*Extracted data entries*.
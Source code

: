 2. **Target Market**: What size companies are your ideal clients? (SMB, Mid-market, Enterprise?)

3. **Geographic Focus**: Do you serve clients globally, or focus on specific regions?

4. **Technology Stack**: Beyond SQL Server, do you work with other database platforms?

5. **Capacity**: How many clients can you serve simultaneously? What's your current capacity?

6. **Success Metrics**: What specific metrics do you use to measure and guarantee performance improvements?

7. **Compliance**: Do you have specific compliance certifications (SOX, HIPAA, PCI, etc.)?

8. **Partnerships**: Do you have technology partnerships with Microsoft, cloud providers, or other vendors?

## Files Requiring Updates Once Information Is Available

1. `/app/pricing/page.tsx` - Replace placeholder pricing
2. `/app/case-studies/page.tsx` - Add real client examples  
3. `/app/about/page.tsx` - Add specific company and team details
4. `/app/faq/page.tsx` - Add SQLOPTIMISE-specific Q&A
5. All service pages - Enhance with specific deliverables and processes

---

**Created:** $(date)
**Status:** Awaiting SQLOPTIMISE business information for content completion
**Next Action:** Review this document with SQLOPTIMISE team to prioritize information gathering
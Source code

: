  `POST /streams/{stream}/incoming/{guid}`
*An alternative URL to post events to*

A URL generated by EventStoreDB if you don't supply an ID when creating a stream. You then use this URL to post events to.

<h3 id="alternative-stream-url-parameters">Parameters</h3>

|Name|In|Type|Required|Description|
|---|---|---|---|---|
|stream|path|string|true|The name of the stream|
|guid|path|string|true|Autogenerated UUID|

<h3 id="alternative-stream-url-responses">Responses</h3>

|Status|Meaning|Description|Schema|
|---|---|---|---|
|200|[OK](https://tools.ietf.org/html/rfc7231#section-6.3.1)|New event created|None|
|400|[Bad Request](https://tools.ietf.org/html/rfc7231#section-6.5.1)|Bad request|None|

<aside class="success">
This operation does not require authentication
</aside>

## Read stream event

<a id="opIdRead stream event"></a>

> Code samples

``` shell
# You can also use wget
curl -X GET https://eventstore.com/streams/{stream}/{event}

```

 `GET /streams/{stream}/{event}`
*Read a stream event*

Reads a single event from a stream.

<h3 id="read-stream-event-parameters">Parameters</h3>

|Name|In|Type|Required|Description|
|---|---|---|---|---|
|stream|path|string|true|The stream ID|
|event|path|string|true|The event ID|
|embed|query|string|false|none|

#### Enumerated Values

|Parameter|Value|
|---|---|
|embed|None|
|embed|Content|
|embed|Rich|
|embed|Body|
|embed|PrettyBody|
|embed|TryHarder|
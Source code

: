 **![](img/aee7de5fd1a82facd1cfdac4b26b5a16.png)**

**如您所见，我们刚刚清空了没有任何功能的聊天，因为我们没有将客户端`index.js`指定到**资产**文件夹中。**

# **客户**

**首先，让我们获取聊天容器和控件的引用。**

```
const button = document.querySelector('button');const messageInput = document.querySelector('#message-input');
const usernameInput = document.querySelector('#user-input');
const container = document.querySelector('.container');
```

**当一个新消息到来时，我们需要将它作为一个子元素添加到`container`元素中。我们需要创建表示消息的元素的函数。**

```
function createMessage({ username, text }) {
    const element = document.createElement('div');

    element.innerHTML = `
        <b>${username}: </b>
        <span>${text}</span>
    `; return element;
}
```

*Work order*.
Repeat the records above in full, word for word.

*Answer space*.
Source code

: 2. **Target Market**: What size companies are your ideal clients? (SMB, Mid-market, Enterprise?)

3. **Geographic Focus**: Do you serve clients globally, or focus on specific regions?

4. **Technology Stack**: Beyond SQL Server, do you work with other database platforms?

5. **Capacity**: How many clients can you serve simultaneously? What's your current capacity?

6. **Success Metrics**: What specific metrics do you use to measure and guarantee performance improvements?

7. **Compliance**: Do you have specific compliance certifications (SOX, HIPAA, PCI, etc.)?

8. **Partnerships**: Do you have technology partnerships with Microsoft, cloud providers, or other vendors?

## Files Requiring Updates Once Information Is Available

1. `/app/pricing/page.tsx` - Replace placeholder pricing
2. `/app/case-studies/page.tsx` - Add real client examples  
3. `/app/about/page.tsx` - Add specific company and team details
4. `/app/faq/page.tsx` - Add SQLOPTIMISE-specific Q&A
5. All service pages - Enhance with specific deliverables and processes

---

**Created:** $(date)
**Status:** Awaiting SQLOPTIMISE business information for content completion
**Next Action:** Review this document with SQLOPTIMISE team to prioritize information gathering
Source code

:  `POST /streams/{stream}/incoming/{guid}`
*An alternative URL to post events to*

A URL generated by EventStoreDB if you don't supply an ID when creating a stream. You then use this URL to post events to.

<h3 id="alternative-stream-url-parameters">Parameters</h3>

|Name|In|Type|Required|Description|
|---|---|---|---|---|
|stream|path|string|true|The name of the stream|
|guid|path|string|true|Autogenerated UUID|

<h3 id="alternative-stream-url-responses">Responses</h3>

|Status|Meaning|Description|Schema|
|---|---|---|---|
|200|[OK](https://tools.ietf.org/html/rfc7231#section-6.3.1)|New event created|None|
|400|[Bad Request](https://tools.ietf.org/html/rfc7231#section-6.5.1)|Bad request|None|

<aside class="success">
This operation does not require authentication
</aside>

## Read stream event

<a id="opIdRead stream event"></a>

> Code samples

``` shell
# You can also use wget
curl -X GET https://eventstore.com/streams/{stream}/{event}

```

 `GET /streams/{stream}/{event}`
*Read a stream event*

Reads a single event from a stream.

<h3 id="read-stream-event-parameters">Parameters</h3>

|Name|In|Type|Required|Description|
|---|---|---|---|---|
|stream|path|string|true|The stream ID|
|event|path|string|true|The event ID|
|embed|query|string|false|none|

#### Enumerated Values

|Parameter|Value|
|---|---|
|embed|None|
|embed|Content|
|embed|Rich|
|embed|Body|
|embed|PrettyBody|
|embed|TryHarder|
Source code

: **![](img/aee7de5fd1a82facd1cfdac4b26b5a16.png)**

**如您所见，我们刚刚清空了没有任何功能的聊天，因为我们没有将客户端`index.js`指定到**资产**文件夹中。**

# **客户**

**首先，让我们获取聊天容器和控件的引用。**

```
const button = document.querySelector('button');const messageInput = document.querySelector('#message-input');
const usernameInput = document.querySelector('#user-input');
const container = document.querySelector('.container');
```

**当一个新消息到来时，我们需要将它作为一个子元素添加到`container`元素中。我们需要创建表示消息的元素的函数。**

```
function createMessage({ username, text }) {
    const element = document.createElement('div');

    element.innerHTML = `
        <b>${username}: </b>
        <span>${text}</span>
    `; return element;
}
```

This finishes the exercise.